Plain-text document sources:
========

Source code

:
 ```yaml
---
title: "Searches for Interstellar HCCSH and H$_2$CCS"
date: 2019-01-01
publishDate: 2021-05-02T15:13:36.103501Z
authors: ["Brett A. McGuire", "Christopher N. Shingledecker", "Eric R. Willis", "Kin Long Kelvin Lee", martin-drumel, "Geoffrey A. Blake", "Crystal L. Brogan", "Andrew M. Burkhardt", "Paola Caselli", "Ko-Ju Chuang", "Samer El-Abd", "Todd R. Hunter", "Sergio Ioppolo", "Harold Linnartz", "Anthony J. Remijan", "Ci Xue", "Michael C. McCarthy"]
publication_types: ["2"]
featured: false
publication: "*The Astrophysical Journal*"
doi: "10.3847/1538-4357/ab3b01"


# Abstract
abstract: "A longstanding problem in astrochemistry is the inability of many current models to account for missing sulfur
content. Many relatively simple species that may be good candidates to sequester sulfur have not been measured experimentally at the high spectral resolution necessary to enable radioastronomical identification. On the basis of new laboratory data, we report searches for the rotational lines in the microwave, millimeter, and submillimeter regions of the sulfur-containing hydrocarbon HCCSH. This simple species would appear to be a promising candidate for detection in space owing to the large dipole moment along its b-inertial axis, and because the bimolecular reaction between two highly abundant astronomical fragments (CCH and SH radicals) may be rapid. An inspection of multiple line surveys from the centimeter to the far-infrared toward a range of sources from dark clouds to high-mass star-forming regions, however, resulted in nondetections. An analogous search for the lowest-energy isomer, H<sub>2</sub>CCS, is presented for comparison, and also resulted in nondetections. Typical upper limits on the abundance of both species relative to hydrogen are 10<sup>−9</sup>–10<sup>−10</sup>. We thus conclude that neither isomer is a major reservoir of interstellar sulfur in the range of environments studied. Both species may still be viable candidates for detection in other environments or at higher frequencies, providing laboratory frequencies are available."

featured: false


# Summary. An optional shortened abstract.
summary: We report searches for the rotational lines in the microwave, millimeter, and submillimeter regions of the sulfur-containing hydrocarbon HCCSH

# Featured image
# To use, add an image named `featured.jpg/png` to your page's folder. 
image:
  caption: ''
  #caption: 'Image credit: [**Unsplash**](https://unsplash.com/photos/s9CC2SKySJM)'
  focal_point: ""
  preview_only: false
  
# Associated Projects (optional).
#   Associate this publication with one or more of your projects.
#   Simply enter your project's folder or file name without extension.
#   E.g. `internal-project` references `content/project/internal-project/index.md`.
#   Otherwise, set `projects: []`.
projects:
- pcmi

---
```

========

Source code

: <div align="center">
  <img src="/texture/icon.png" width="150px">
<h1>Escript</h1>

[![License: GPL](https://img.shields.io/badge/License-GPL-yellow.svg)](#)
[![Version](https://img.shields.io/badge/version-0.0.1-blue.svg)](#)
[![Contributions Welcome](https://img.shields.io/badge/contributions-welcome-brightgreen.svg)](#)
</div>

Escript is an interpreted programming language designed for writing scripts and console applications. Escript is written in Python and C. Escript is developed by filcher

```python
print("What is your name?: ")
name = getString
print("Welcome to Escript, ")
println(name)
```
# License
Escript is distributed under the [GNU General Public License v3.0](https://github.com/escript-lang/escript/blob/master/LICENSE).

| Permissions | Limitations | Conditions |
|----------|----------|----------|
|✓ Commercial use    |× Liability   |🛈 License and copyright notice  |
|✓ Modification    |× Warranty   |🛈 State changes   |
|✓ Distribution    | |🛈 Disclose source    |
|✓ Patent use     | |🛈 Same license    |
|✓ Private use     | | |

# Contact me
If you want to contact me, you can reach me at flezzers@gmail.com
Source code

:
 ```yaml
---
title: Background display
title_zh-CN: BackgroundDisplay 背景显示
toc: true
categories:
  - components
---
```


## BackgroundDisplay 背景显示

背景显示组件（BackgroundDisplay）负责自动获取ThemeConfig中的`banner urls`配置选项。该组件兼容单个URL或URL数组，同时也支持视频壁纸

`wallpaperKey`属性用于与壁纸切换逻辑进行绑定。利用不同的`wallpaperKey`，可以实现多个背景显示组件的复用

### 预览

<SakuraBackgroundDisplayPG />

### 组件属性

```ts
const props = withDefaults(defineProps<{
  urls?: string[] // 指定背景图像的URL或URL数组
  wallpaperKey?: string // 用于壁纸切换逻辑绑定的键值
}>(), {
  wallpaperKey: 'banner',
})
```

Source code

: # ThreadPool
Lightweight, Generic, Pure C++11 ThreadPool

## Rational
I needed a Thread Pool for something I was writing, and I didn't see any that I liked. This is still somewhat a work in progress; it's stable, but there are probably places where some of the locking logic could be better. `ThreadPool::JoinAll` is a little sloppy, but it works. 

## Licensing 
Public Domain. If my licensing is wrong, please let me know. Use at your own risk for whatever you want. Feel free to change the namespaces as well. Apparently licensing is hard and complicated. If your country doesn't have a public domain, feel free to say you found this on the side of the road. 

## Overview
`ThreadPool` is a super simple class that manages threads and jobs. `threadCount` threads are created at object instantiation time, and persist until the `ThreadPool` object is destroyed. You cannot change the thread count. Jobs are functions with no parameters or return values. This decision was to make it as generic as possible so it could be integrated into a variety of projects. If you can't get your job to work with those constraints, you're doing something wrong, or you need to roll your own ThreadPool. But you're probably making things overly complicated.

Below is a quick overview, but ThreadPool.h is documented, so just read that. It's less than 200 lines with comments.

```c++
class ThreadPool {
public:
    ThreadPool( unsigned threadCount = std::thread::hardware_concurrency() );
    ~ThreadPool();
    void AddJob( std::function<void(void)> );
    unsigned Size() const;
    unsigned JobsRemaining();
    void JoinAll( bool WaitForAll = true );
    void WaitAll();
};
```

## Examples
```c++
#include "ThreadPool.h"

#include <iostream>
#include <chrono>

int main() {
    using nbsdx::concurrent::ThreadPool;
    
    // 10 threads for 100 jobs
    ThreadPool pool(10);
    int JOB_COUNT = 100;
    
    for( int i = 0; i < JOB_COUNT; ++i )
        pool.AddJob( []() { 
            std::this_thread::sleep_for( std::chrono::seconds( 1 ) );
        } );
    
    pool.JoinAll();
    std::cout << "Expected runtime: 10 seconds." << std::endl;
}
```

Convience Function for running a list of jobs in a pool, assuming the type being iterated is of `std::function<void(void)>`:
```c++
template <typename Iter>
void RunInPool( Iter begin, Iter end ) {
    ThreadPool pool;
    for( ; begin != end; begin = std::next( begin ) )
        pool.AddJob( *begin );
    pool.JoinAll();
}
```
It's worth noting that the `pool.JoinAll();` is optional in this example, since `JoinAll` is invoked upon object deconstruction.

========

If a line in the entries above holds the word "wallpaperKey", count it; then report the total alone.

3